Tiba-tiba saja, serasa ada yang mendorongku hingga aku terperosok dan terjatuh ke bibir sungai. Hujan yang belum reda sedari pagi membuat licin di semua tempat dan juga membuat debit sungai mulai naik. Aku hampir saja terseret arus bila tak berpegangan kuat di dahan kayu.

"Tolooooong ....!" teriakku sambil berusaha bangkit. Meski tak bisa.

"Tolooooong ....!"

Rasanya begitu takut. Tak ada satupun orang yang melintas saat ini. Bahkan aku tak bisa membayangkan bila terbawa arus. Aku masih terus berusaha untuk keluar dari sana, tapi ....

Terdengar deru suara motor mendekat. Aku berteriak lagi berharap ia menolongku. Hingga suara motor itupun berhenti. Benar saja dia melihatku. Secepat kilat lelaki itu turun ke bawah ke tempatku berada.

"Kau tidak apa-apa?" tanyanya sambil mengulurkan tangan.

Aku menyambut uluran tangannya yang terasa basah dan juga dingin.

Ia berusaha menundaku berdiri tapi kakiku sudah lemas dan juga kram.

Aku meringis kesakitan. "Kakiku kram, sakiiit." ujarku lirih.

Mendadak dia berinisiatif untuk menggendongku.

"Pegangan saja, aku akan membawamu ke atas."

Aku mengangguk, susah payah dia menggendongku naik ke atas, hingga akhirnya kembali sampai di bibir jalan. Ia membaringkanku di gubuk kosong di seberang jalan, tempat biasa para petani berteduh.

Tak kusadari aku mendesis pelan, merasakan nyeri di kaki.
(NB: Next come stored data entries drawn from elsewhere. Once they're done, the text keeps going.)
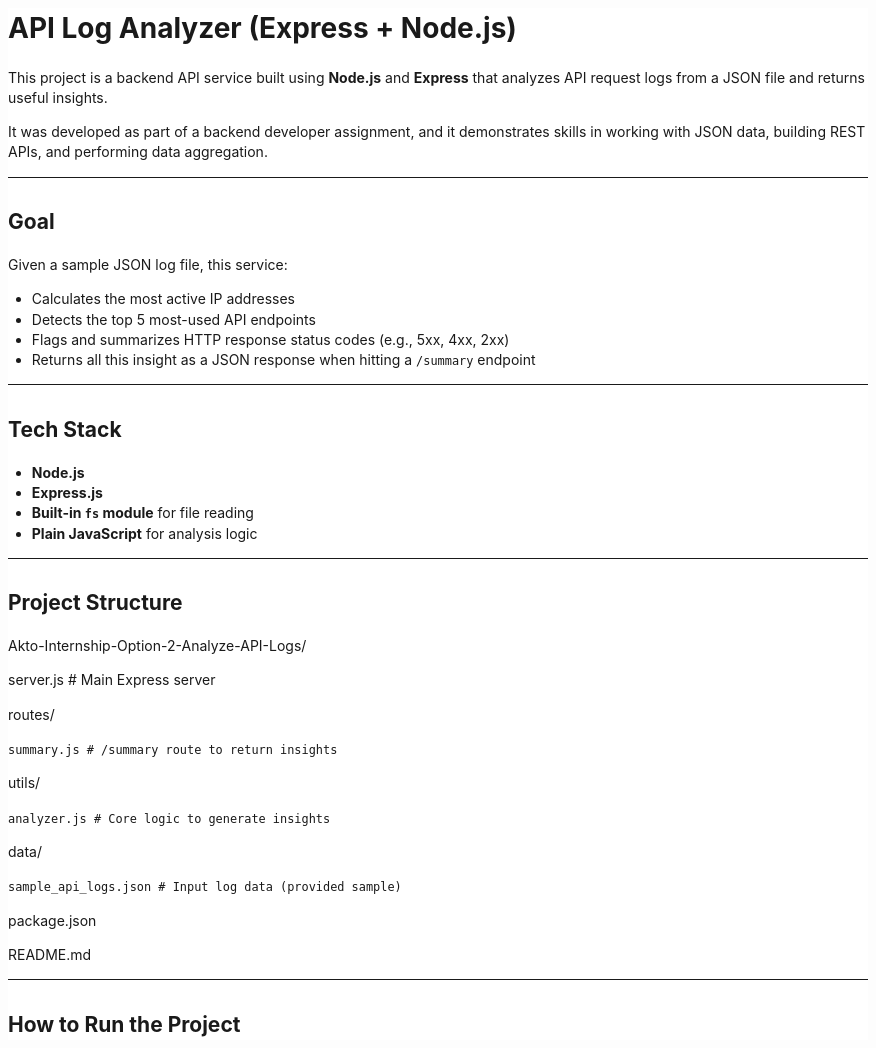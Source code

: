 # API Log Analyzer (Express + Node.js)

This project is a backend API service built using **Node.js** and **Express** that analyzes API request logs from a JSON file and returns useful insights.

It was developed as part of a backend developer assignment, and it demonstrates skills in working with JSON data, building REST APIs, and performing data aggregation.

---

## Goal

Given a sample JSON log file, this service:
- Calculates the most active IP addresses
- Detects the top 5 most-used API endpoints
- Flags and summarizes HTTP response status codes (e.g., 5xx, 4xx, 2xx)
- Returns all this insight as a JSON response when hitting a `/summary` endpoint

---

## Tech Stack

- **Node.js**
- **Express.js**
- **Built-in `fs` module** for file reading
- **Plain JavaScript** for analysis logic

---

## Project Structure

Akto-Internship-Option-2-Analyze-API-Logs/

server.js # Main Express server

routes/

    summary.js # /summary route to return insights

utils/

    analyzer.js # Core logic to generate insights

data/

    sample_api_logs.json # Input log data (provided sample)

package.json

README.md


---

## How to Run the Project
Ia tampak shock melihat kondisi kakiku yang ternyata terluka.

"Kakimu terluka!" ujarnya.

Aku hendak bangkit tapi mendadak lelaki itu menahan tubuhku.

"Jangan bergerak dulu, biar aku perban." Ia mengambil slayer yang dikenakan di lehernya.

Dan saat itulah mendadak sekumpulan warga datang dan menuduh kami melakukan hal yang terlarang.

Tiba-tiba, usapan lembut di pundak membuyarkan lamunanku.

Aku menoleh melihat lelaki itu tiba-tiba sudah duduk di sampingku sambil menatap penuh tanya.

"Mikirin apa?" tanyanya singkat tapi cukup mengagetkanku.

Aku menggeleng pelan. Aku tak mungkin mengatakan yang sejujurnya pada lelaki itu.

"Apa kakimu masih sakit?"

"Aku tidak apa-apa, luka ini masih bisa kutahan."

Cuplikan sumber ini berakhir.